Included in every REMnux distribution are tools to analyze Windows executables, reverse-engineer binaries, and inspect suspicious documents. It also includes a collection of free tools cybersecurity professionals can use to monitor networks, gather data, and conduct memory forensics.
Security Onion is an open-source software collection based on the Linux kernel that helps cybersecurity professionals develop a comprehensive profile of their system’s security posture. Security Onion provides network monitoring using full packet capture, host-based and network-based intrusion detection systems, log indexing, search, and data visualization features.

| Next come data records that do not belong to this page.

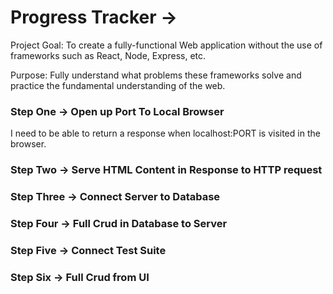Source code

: # Progress Tracker -> 
Project Goal: 
    To create a fully-functional Web application without the use of frameworks such as React, Node, Express, etc. 

Purpose: 
    Fully understand what problems these frameworks solve and practice the fundamental understanding of the web. 

### Step One -> Open up Port To Local Browser
I need to be able to return a response when localhost:PORT is visited in the browser. 

### Step Two -> Serve HTML Content in Response to HTTP request
### Step Three -> Connect Server to Database
### Step Four -> Full Crud in Database to Server
### Step Five -> Connect Test Suite
### Step Six -> Full Crud from UI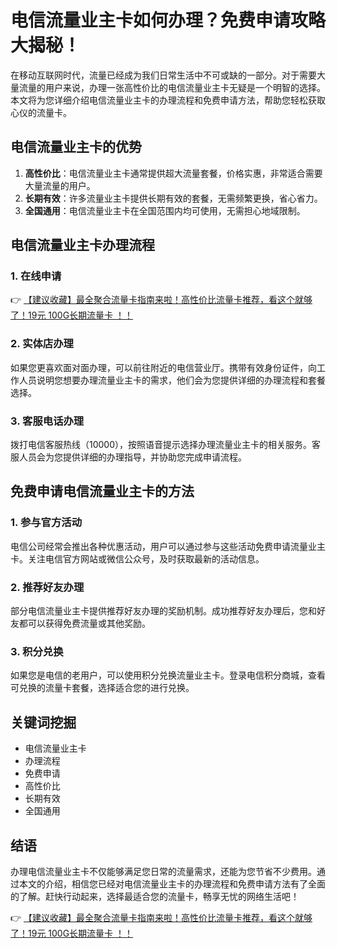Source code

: # 电信流量业主卡如何办理？免费申请攻略大揭秘！

在移动互联网时代，流量已经成为我们日常生活中不可或缺的一部分。对于需要大量流量的用户来说，办理一张高性价比的电信流量业主卡无疑是一个明智的选择。本文将为您详细介绍电信流量业主卡的办理流程和免费申请方法，帮助您轻松获取心仪的流量卡。

## 电信流量业主卡的优势

1. **高性价比**：电信流量业主卡通常提供超大流量套餐，价格实惠，非常适合需要大量流量的用户。
2. **长期有效**：许多流量业主卡提供长期有效的套餐，无需频繁更换，省心省力。
3. **全国通用**：电信流量业主卡在全国范围内均可使用，无需担心地域限制。

## 电信流量业主卡办理流程

### 1. 在线申请

👉 [【建议收藏】最全聚合流量卡指南来啦！高性价比流量卡推荐，看这个就够了！19元 100G长期流量卡 ！！](https://bit.ly/Liuliangka)

### 2. 实体店办理

如果您更喜欢面对面办理，可以前往附近的电信营业厅。携带有效身份证件，向工作人员说明您想要办理流量业主卡的需求，他们会为您提供详细的办理流程和套餐选择。

### 3. 客服电话办理

拨打电信客服热线（10000），按照语音提示选择办理流量业主卡的相关服务。客服人员会为您提供详细的办理指导，并协助您完成申请流程。

## 免费申请电信流量业主卡的方法

### 1. 参与官方活动

电信公司经常会推出各种优惠活动，用户可以通过参与这些活动免费申请流量业主卡。关注电信官方网站或微信公众号，及时获取最新的活动信息。

### 2. 推荐好友办理

部分电信流量业主卡提供推荐好友办理的奖励机制。成功推荐好友办理后，您和好友都可以获得免费流量或其他奖励。

### 3. 积分兑换

如果您是电信的老用户，可以使用积分兑换流量业主卡。登录电信积分商城，查看可兑换的流量卡套餐，选择适合您的进行兑换。

## 关键词挖掘

- 电信流量业主卡
- 办理流程
- 免费申请
- 高性价比
- 长期有效
- 全国通用

## 结语

办理电信流量业主卡不仅能够满足您日常的流量需求，还能为您节省不少费用。通过本文的介绍，相信您已经对电信流量业主卡的办理流程和免费申请方法有了全面的了解。赶快行动起来，选择最适合您的流量卡，畅享无忧的网络生活吧！

👉 [【建议收藏】最全聚合流量卡指南来啦！高性价比流量卡推荐，看这个就够了！19元 100G长期流量卡 ！！](https://bit.ly/Liuliangka)
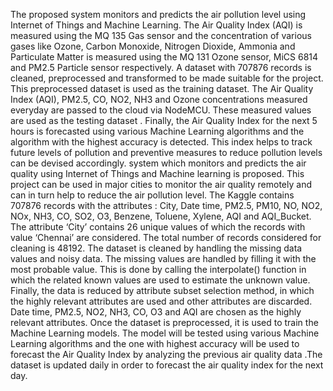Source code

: The proposed system monitors and predicts the air pollution level using Internet of Things and Machine Learning. The Air Quality Index (AQI) is measured using the MQ 135 Gas sensor and the concentration of various gases like Ozone, Carbon Monoxide, Nitrogen Dioxide, Ammonia  and Particulate Matter is measured using the MQ 131 Ozone sensor, MiCS 6814 and PM2.5 Particle sensor respectively. A dataset with 707876 records is cleaned, preprocessed and transformed to be made suitable for the project. This preprocessed dataset is used as the training dataset. The Air Quality Index (AQI), PM2.5, CO, NO2, NH3 and Ozone concentrations measured everyday are passed to the cloud via NodeMCU. These measured values are used as the testing dataset . Finally, the Air Quality Index for the next 5 hours is forecasted using various Machine Learning algorithms and the algorithm with the highest accuracy is detected. This index helps to track future levels of pollution and preventive measures to reduce pollution levels can be devised accordingly. system which monitors and predicts the air quality using Internet of Things and Machine learning is proposed. This project can be used in major cities to monitor the air quality remotely and can in turn help to reduce the air pollution level.     The Kaggle contains 707876 records with the attributes : City, Date time, PM2.5, PM10, NO, NO2, NOx, NH3, CO, SO2, O3, Benzene, Toluene, Xylene, AQI and AQI_Bucket. The attribute ‘City’ contains 26 unique values of which the records with value ‘Chennai’ are considered. The total number of records considered for cleaning is 48192. The dataset is cleaned by handling the missing data values and noisy data. The missing values are handled by filling it with the most probable value. This is done by calling the interpolate() function in which the related known values are used to estimate the unknown value. Finally, the data is reduced by attribute subset selection method, in which the highly relevant attributes are used and other attributes are discarded. Date time, PM2.5, NO2, NH3, CO, O3 and AQI are chosen as the highly relevant attributes. 
Once the dataset is preprocessed, it is used to train the Machine Learning models. The model will be tested using various Machine Learning algorithms and the one with highest accuracy will be used to forecast the Air Quality Index by analyzing the previous air quality data .The dataset is updated daily in order to forecast the air quality index for the next day. 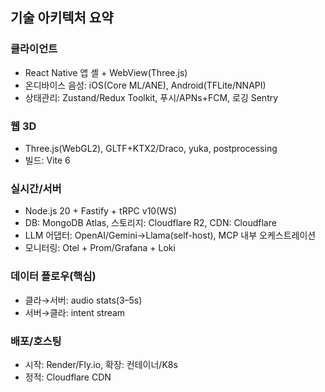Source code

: ## 기술 아키텍처 요약

### 클라이언트
- React Native 앱 셸 + WebView(Three.js)
- 온디바이스 음성: iOS(Core ML/ANE), Android(TFLite/NNAPI)
- 상태관리: Zustand/Redux Toolkit, 푸시/APNs+FCM, 로깅 Sentry

### 웹 3D
- Three.js(WebGL2), GLTF+KTX2/Draco, yuka, postprocessing
- 빌드: Vite 6

### 실시간/서버
- Node.js 20 + Fastify + tRPC v10(WS)
- DB: MongoDB Atlas, 스토리지: Cloudflare R2, CDN: Cloudflare
- LLM 어댑터: OpenAI/Gemini→Llama(self-host), MCP 내부 오케스트레이션
- 모니터링: Otel + Prom/Grafana + Loki

### 데이터 플로우(핵심)
- 클라→서버: audio stats(3–5s)
- 서버→클라: intent stream

### 배포/호스팅
- 시작: Render/Fly.io, 확장: 컨테이너/K8s
- 정적: Cloudflare CDN
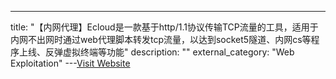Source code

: ---
title: "【内网代理】Ecloud是一款基于http/1.1协议传输TCP流量的工具，适用于内网不出网时通过web代理脚本转发tcp流量，以达到socket5隧道、内网cs等程序上线、反弹虚拟终端等功能"
description: ""
external_category: "Web Exploitation"
---[Visit Website](https://github.com/CTF-MissFeng/Ecloud)


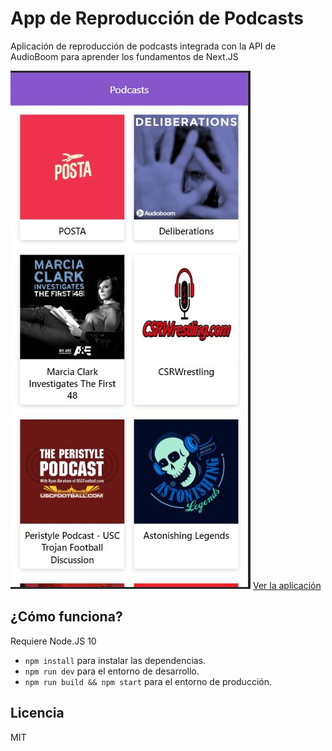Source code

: # App de Reproducción de Podcasts

Aplicación de reproducción de podcasts integrada con la API de AudioBoom para aprender los fundamentos de Next.JS

![Captura de la Aplicación](./.readme-static/Captura1.JPG)
[Ver la aplicación](https://podcasts-4aanljrtu.now.sh/)

## ¿Cómo funciona?

Requiere Node.JS 10

- `npm install` para instalar las dependencias.
- `npm run dev` para el entorno de desarrollo.
- `npm run build && npm start` para el entorno de producción.

## Licencia

MIT
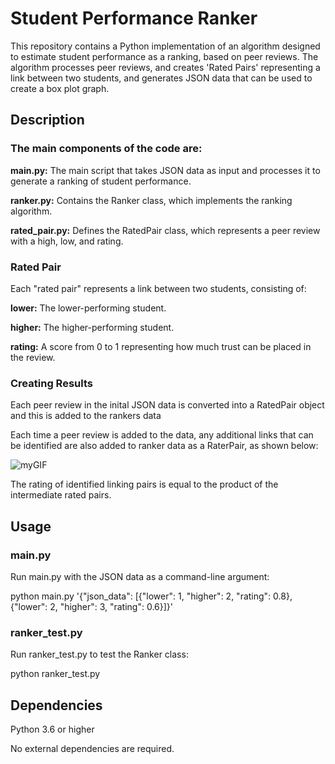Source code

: # Student Performance Ranker

This repository contains a Python implementation of an algorithm designed to estimate student performance as a ranking, based on peer reviews. The algorithm processes peer reviews, and creates 'Rated Pairs' representing a link between two students, and generates JSON data that can be used to create a box plot graph.

## Description

### The main components of the code are:

**main.py:** The main script that takes JSON data as input and processes it to generate a ranking of student performance.

**ranker.py:** Contains the Ranker class, which implements the ranking algorithm.

**rated_pair.py:** Defines the RatedPair class, which represents a peer review with a high, low, and rating.

### Rated Pair

Each "rated pair" represents a link between two students, consisting of:

**lower:** The lower-performing student.

**higher:** The higher-performing student.

**rating:** A score from 0 to 1 representing how much trust can be placed in the review.

### Creating Results

Each peer review in the inital JSON data is converted into a RatedPair object and this is added to the rankers data

Each time a peer review is added to the data, any additional links that can be identified are also added to ranker data as a RaterPair, as shown below:

![myGIF](https://user-images.githubusercontent.com/75681738/230832541-e14e797b-4a16-44e4-9485-58c28c980078.gif)

The rating of identified linking pairs is equal to the product of the intermediate rated pairs.

## Usage

### main.py

Run main.py with the JSON data as a command-line argument:

python main.py '{"json_data": [{"lower": 1, "higher": 2, "rating": 0.8}, {"lower": 2, "higher": 3, "rating": 0.6}]}'

### ranker_test.py

Run ranker_test.py to test the Ranker class:

python ranker_test.py

## Dependencies

Python 3.6 or higher

No external dependencies are required.
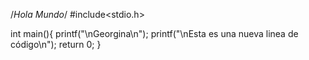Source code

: /*Hola Mundo*/
#include<stdio.h>

int main(){
  printf("\nGeorgina\n");
  printf("\nEsta es una nueva linea de código\n");
  return 0;
}
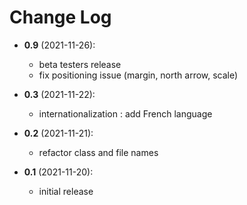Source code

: Change Log 
==========
* __0.9__ (2021-11-26):
  * beta testers release
  * fix positioning issue (margin, north arrow, scale)

* __0.3__ (2021-11-22):
  * internationalization : add French language

* __0.2__ (2021-11-21):
  * refactor class and file names

* __0.1__ (2021-11-20):
  * initial release
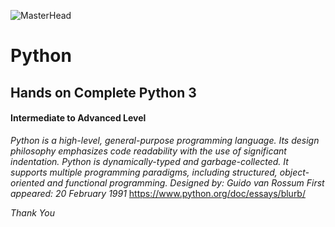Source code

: ![MasterHead](https://www.python.org/static/community_logos/python-logo-master-v3-TM.png)

# Python

## Hands on Complete Python 3

#### Intermediate to Advanced Level

_Python is a high-level, general-purpose programming language. Its design philosophy emphasizes code readability with the use of significant indentation. Python is dynamically-typed and garbage-collected. It supports multiple programming paradigms, including structured, object-oriented and functional programming._
_Designed by: Guido van Rossum_
_First appeared: 20 February 1991_
https://www.python.org/doc/essays/blurb/


_Thank You_
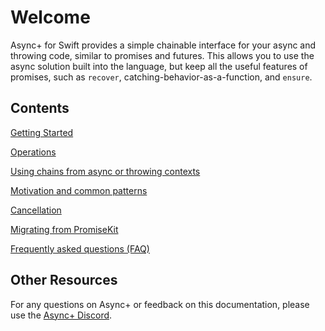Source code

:# Welcome

Async+ for Swift provides a simple chainable interface for your async and throwing code, similar to promises and futures.  This allows you to use the async solution built into the language, but keep all the useful features of promises, such as `recover`, catching-behavior-as-a-function, and `ensure`. 



## Contents

[Getting Started](getting-started.md)

[Operations](operations.md)

[Using chains from async or throwing contexts](async-or-throwing-contexts.md)

[Motivation and common patterns](motivation-and-common-patterns.md)

[Cancellation](cancellation.md)

[Migrating from PromiseKit](migrating-from-promisekit.md)

[Frequently asked questions (FAQ)](faq.md)



## Other Resources

For any questions on Async+ or feedback on this documentation, please use the [Async+ Discord](https://discord.gg/vaAhGvvHpW).

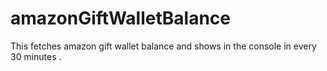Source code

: # amazonGiftWalletBalance
This fetches amazon gift wallet balance and shows in the console in every 30 minutes .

The operating system emphasizes ease of use and makes it possible to interweave data and analytics from multiple tools into a unified dashboard. The overarching goal of the project is to offer teams a foolproof security monitoring solution that reduces decision paralysis and false alerts.
Snort is an open-source network intrusion prevention and intrusion detection system capable of real-time traffic analysis and logging. It uses a series of rules to identify malicious network activity, find the packets, and generate alerts. This packet sniffer — managed by Cisco — actively searches and analyzes networks to detect probes, attacks, and intrusions. Snort accomplishes this by fusing a sniffer, packet logger, and intrusion detection engine into a single package.
Its developer recently released version 3, which includes a new rule parser and rule syntax, support for multiple packet-processing threads, use of a shared configuration and attribute table, access to more than 200 plugins, rewritten TCP handling, and new performance monitoring.
Sqlmap is an open-source penetration testing tool that automates detecting and exploiting SQL injection flaws of database servers, enabling a remote hacker to take control. It comes with a detection engine and many niche features for the ultimate penetration tester. It supports a variety of databases — including Oracle and open source — and several injection types.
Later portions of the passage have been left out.